Distributed Systems (Phase 8-9)

Distributed tracing setup:

from opentelemetry import trace
from opentelemetry.exporter.jaeger.thrift import JaegerExporter
from opentelemetry.sdk.trace import TracerProvider
from opentelemetry.sdk.trace.export import BatchSpanProcessor

# Configure distributed tracing
trace.set_tracer_provider(TracerProvider())
tracer = trace.get_tracer(__name__)

jaeger_exporter = JaegerExporter(
    agent_host_name="localhost",
    agent_port=6831,
)

span_processor = BatchSpanProcessor(jaeger_exporter)
trace.get_tracer_provider().add_span_processor(span_processor)
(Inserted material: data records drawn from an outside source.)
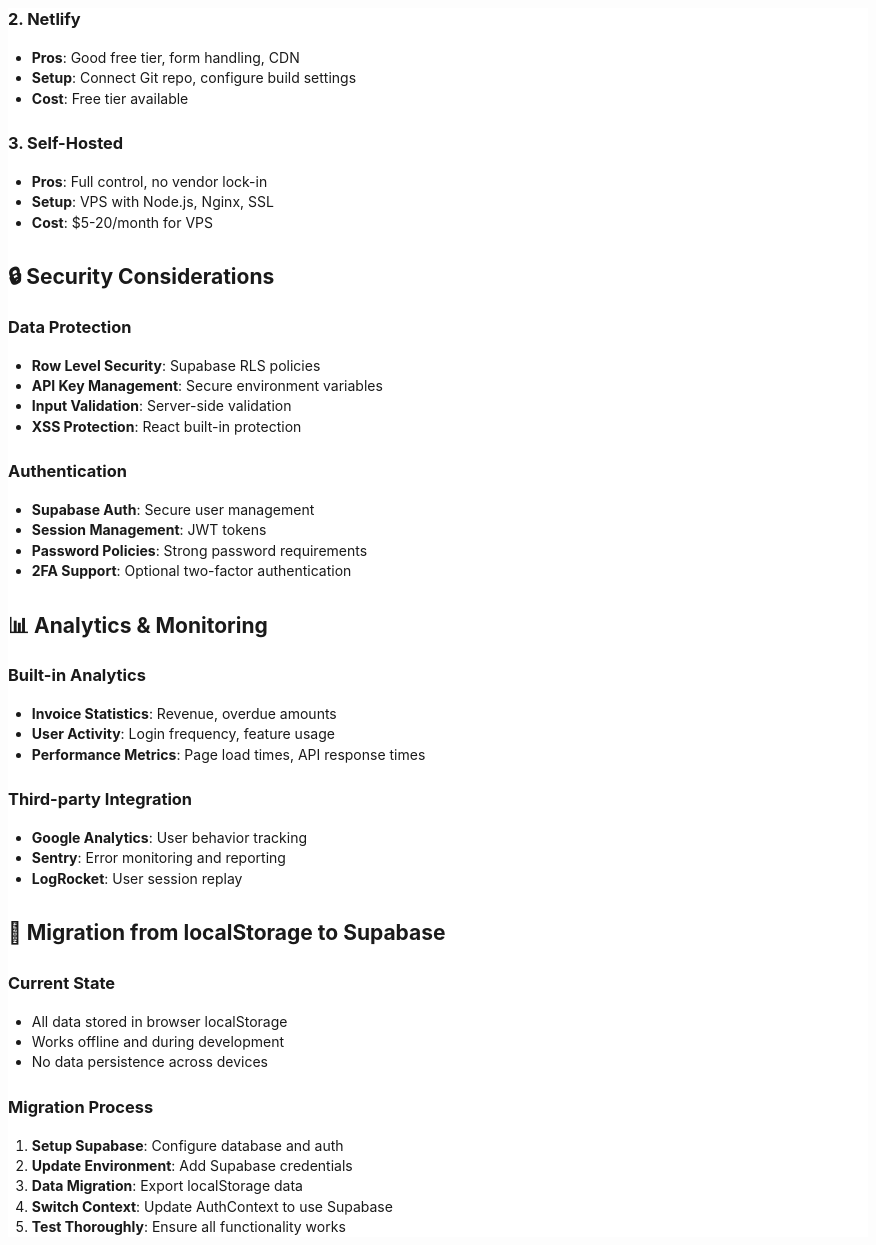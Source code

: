 ### **2. Netlify**
- **Pros**: Good free tier, form handling, CDN
- **Setup**: Connect Git repo, configure build settings
- **Cost**: Free tier available

### **3. Self-Hosted**
- **Pros**: Full control, no vendor lock-in
- **Setup**: VPS with Node.js, Nginx, SSL
- **Cost**: $5-20/month for VPS

## 🔒 **Security Considerations**

### **Data Protection**
- **Row Level Security**: Supabase RLS policies
- **API Key Management**: Secure environment variables
- **Input Validation**: Server-side validation
- **XSS Protection**: React built-in protection

### **Authentication**
- **Supabase Auth**: Secure user management
- **Session Management**: JWT tokens
- **Password Policies**: Strong password requirements
- **2FA Support**: Optional two-factor authentication

## 📊 **Analytics & Monitoring**

### **Built-in Analytics**
- **Invoice Statistics**: Revenue, overdue amounts
- **User Activity**: Login frequency, feature usage
- **Performance Metrics**: Page load times, API response times

### **Third-party Integration**
- **Google Analytics**: User behavior tracking
- **Sentry**: Error monitoring and reporting
- **LogRocket**: User session replay

## 🔄 **Migration from localStorage to Supabase**

### **Current State**
- All data stored in browser localStorage
- Works offline and during development
- No data persistence across devices

### **Migration Process**
1. **Setup Supabase**: Configure database and auth
2. **Update Environment**: Add Supabase credentials
3. **Data Migration**: Export localStorage data
4. **Switch Context**: Update AuthContext to use Supabase
5. **Test Thoroughly**: Ensure all functionality works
def traced_database_operation(query):
    """Database operation with distributed tracing."""
    with tracer.start_as_current_span("database_query") as span:
        span.set_attribute("query.type", "SELECT")
        span.set_attribute("query.table", "users")
        
        try:
            result = execute_query(query)
            span.set_attribute("query.rows_returned", len(result))
            span.set_status(trace.Status(trace.StatusCode.OK))
            return result
        except Exception as e:
            span.set_status(trace.Status(trace.StatusCode.ERROR, str(e)))
            span.record_exception(e)
            raise

Building Your Reliability Mindset

Questions for Every System Component

Before building:

What could fail? (Failure mode analysis)
How will we know if it's failing? (Monitoring strategy)
How quickly do we need to detect failures? (Alerting requirements)
What's the acceptable failure rate? (SLO definition)
How do we recover when things go wrong? (Incident response planning)

During operation:

Is the system behaving as expected? (Continuous monitoring)
Are we within our error budget? (SLO tracking)
What patterns indicate emerging problems? (Trend analysis)
How do we improve system reliability? (Continuous improvement)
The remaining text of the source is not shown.